### EXERCISE PROMPT:
Scan the material for "better". Copy every line it appears in.
┄┄┄┄┄┄
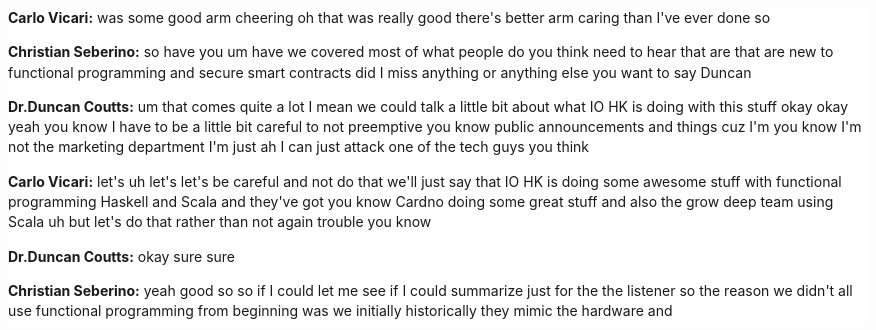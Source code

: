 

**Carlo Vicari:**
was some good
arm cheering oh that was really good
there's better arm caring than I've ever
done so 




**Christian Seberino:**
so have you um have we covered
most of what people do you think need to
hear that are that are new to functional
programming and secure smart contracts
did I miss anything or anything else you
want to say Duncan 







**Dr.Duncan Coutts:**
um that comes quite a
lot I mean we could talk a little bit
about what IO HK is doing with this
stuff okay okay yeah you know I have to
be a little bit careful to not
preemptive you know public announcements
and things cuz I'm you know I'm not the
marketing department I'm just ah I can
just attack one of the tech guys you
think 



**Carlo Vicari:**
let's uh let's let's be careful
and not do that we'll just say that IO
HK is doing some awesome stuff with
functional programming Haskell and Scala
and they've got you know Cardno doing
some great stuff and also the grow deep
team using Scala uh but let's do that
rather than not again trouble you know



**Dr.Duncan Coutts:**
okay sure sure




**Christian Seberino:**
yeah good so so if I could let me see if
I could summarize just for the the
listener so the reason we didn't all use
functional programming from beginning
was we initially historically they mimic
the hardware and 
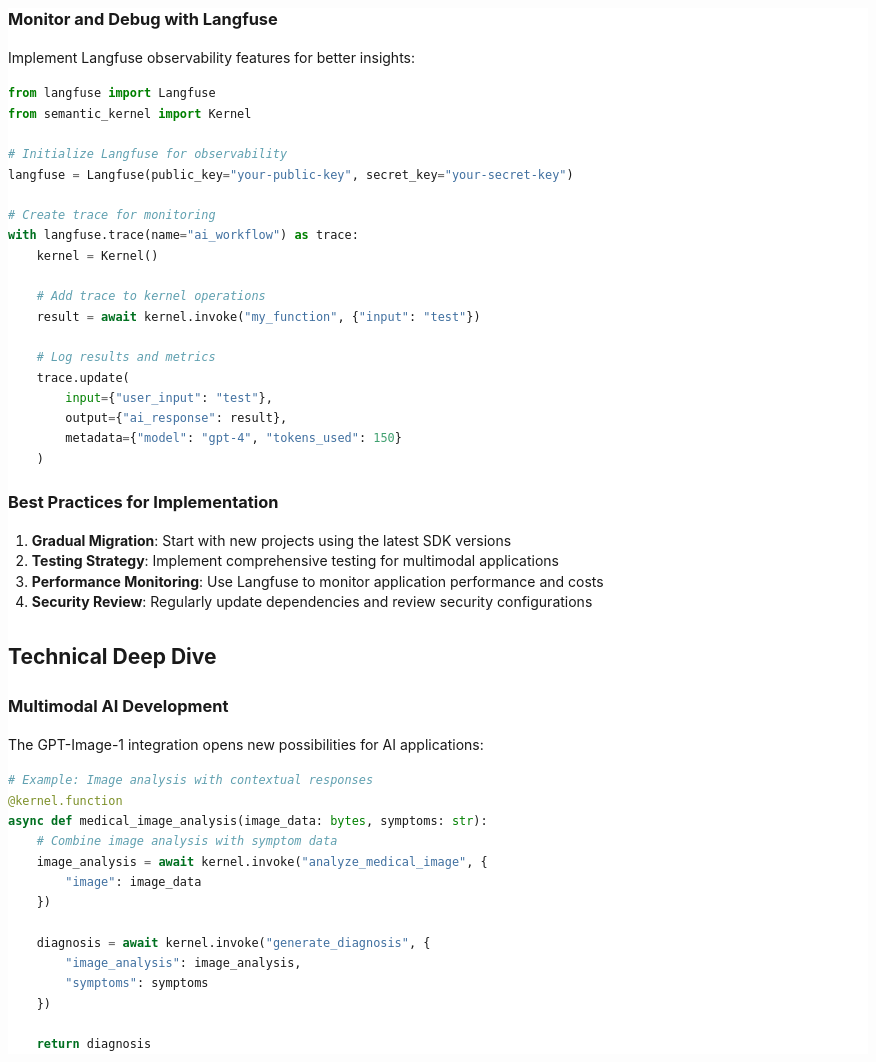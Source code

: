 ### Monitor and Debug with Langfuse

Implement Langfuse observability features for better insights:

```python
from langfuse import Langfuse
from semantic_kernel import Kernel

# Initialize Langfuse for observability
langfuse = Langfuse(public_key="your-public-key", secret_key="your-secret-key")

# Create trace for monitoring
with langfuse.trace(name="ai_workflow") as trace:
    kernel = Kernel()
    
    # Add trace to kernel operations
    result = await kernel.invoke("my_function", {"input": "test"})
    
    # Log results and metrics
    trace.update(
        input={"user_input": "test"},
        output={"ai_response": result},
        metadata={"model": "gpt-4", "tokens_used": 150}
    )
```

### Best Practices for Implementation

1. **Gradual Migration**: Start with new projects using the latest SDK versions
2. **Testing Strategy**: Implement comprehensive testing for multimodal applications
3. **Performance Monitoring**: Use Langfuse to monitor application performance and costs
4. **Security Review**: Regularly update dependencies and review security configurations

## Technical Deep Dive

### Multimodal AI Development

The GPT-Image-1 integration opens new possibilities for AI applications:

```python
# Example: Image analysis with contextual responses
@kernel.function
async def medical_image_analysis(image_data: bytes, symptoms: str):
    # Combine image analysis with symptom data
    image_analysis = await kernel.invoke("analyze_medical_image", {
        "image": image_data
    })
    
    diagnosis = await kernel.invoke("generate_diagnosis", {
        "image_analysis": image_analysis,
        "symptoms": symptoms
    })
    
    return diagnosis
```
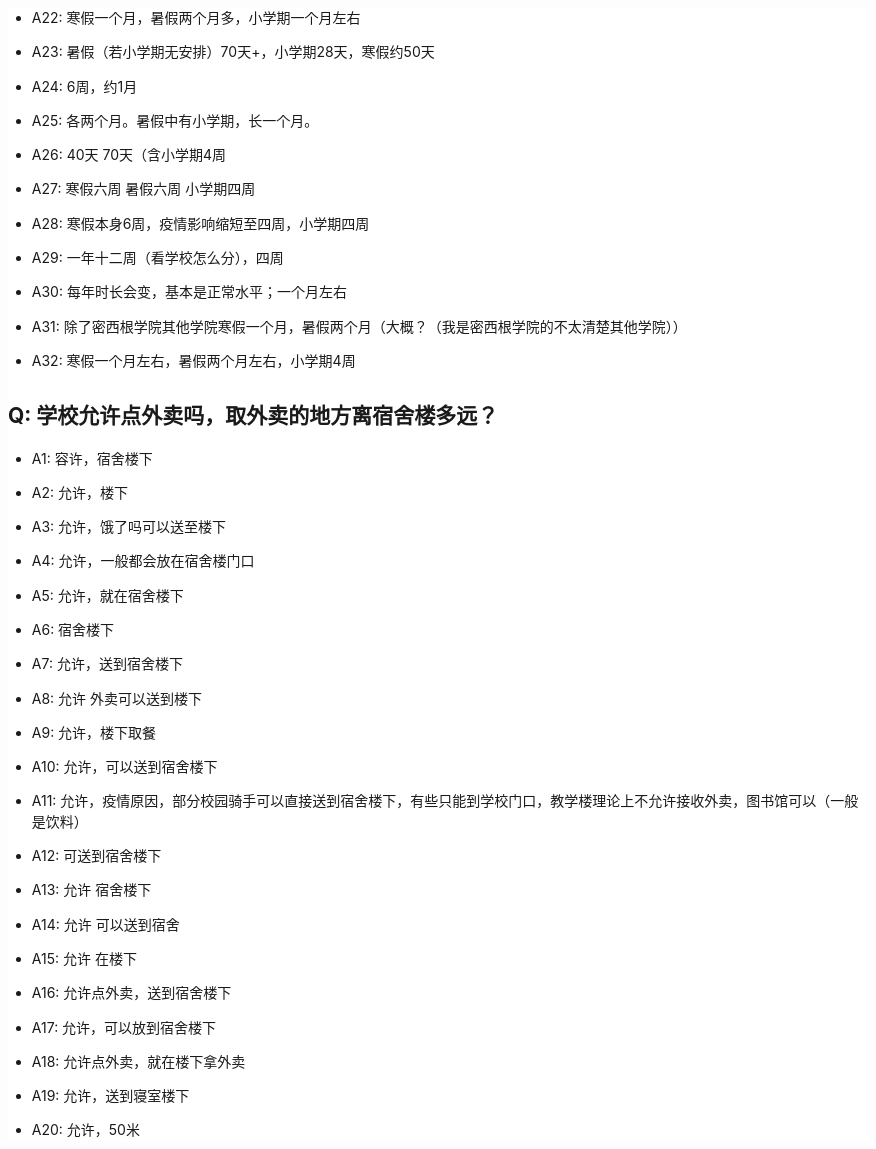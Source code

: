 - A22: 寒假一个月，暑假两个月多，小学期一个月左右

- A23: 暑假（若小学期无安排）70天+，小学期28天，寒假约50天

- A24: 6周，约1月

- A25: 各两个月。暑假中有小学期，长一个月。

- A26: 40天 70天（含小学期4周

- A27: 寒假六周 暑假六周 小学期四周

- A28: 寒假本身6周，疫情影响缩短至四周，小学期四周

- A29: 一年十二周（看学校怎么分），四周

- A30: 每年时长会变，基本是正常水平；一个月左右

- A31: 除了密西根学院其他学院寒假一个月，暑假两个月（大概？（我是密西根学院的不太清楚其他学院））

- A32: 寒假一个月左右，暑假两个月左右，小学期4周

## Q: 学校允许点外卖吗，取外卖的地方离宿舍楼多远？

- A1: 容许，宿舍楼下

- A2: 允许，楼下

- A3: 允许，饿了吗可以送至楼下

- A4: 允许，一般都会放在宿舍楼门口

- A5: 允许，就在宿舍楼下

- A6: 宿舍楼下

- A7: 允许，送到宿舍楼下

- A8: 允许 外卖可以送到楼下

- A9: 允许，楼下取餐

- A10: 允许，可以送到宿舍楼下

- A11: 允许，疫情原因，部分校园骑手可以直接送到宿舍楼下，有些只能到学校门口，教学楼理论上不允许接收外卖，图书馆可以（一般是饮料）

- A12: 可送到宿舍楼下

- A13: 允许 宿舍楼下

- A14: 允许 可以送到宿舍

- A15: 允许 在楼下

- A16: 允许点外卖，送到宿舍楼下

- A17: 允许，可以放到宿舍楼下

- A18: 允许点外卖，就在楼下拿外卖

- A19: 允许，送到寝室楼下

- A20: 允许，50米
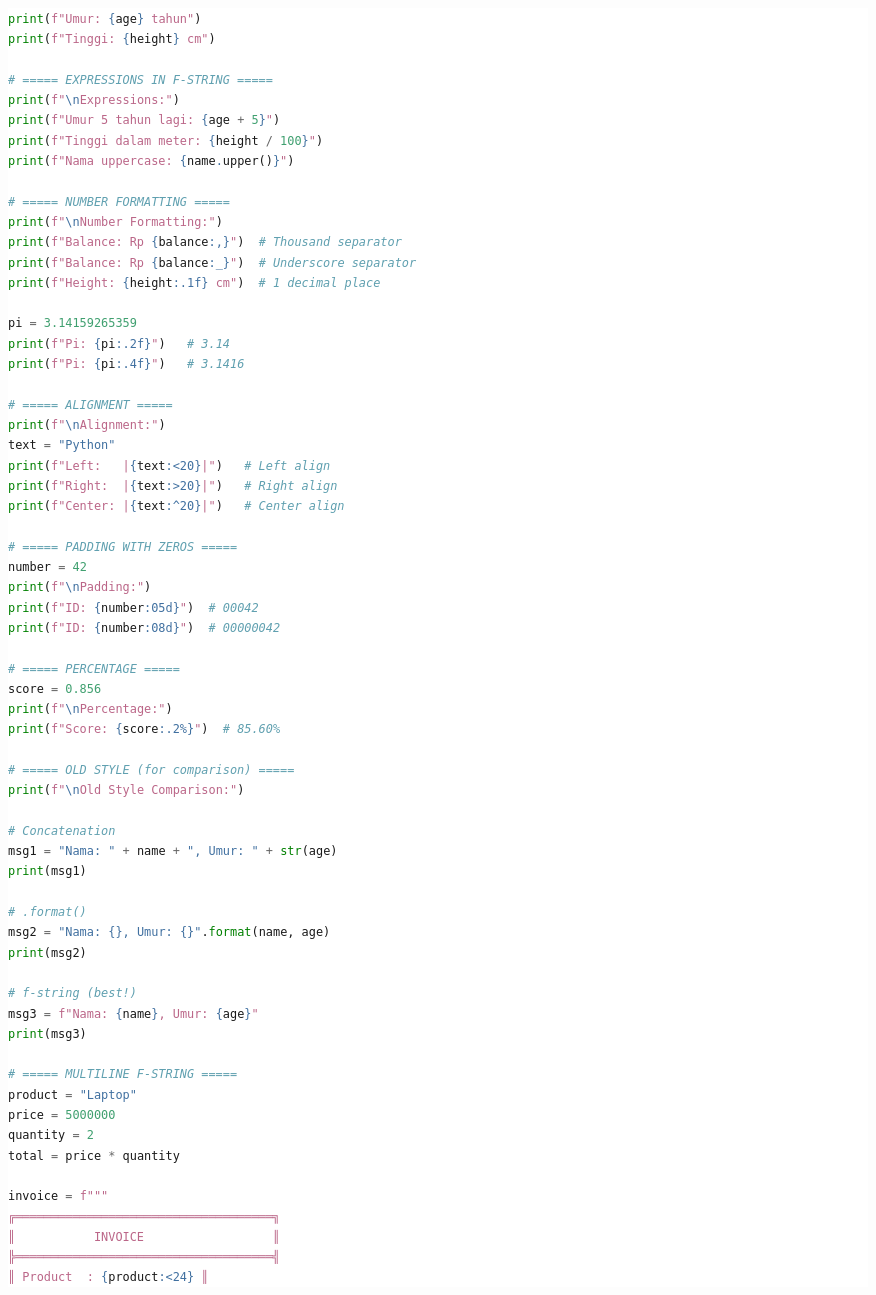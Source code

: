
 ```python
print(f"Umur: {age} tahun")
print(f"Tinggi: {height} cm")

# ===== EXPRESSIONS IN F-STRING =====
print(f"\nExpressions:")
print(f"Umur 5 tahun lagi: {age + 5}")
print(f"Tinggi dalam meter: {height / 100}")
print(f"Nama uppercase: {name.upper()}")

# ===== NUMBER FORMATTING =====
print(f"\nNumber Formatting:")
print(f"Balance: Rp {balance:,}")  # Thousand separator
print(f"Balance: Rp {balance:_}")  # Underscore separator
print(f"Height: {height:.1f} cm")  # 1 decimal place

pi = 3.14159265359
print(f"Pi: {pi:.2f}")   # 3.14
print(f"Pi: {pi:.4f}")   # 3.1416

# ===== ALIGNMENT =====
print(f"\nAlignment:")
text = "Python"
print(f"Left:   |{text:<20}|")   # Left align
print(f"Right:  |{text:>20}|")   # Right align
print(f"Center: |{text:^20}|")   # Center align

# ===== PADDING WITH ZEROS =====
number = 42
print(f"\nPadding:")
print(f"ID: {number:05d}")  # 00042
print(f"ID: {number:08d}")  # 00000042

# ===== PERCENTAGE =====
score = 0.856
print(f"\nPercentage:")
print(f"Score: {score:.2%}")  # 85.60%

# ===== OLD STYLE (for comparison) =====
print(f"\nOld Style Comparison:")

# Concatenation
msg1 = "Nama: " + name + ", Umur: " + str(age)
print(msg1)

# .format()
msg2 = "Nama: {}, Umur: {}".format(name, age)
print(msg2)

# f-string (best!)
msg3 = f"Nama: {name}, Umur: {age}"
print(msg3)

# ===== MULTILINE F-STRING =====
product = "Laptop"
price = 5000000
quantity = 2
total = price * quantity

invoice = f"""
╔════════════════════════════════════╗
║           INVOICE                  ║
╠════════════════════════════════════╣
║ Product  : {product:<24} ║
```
┄┄┄┄┄┄
### RESULT:
there's better arm caring than I've ever
Implement Langfuse observability features for better insights:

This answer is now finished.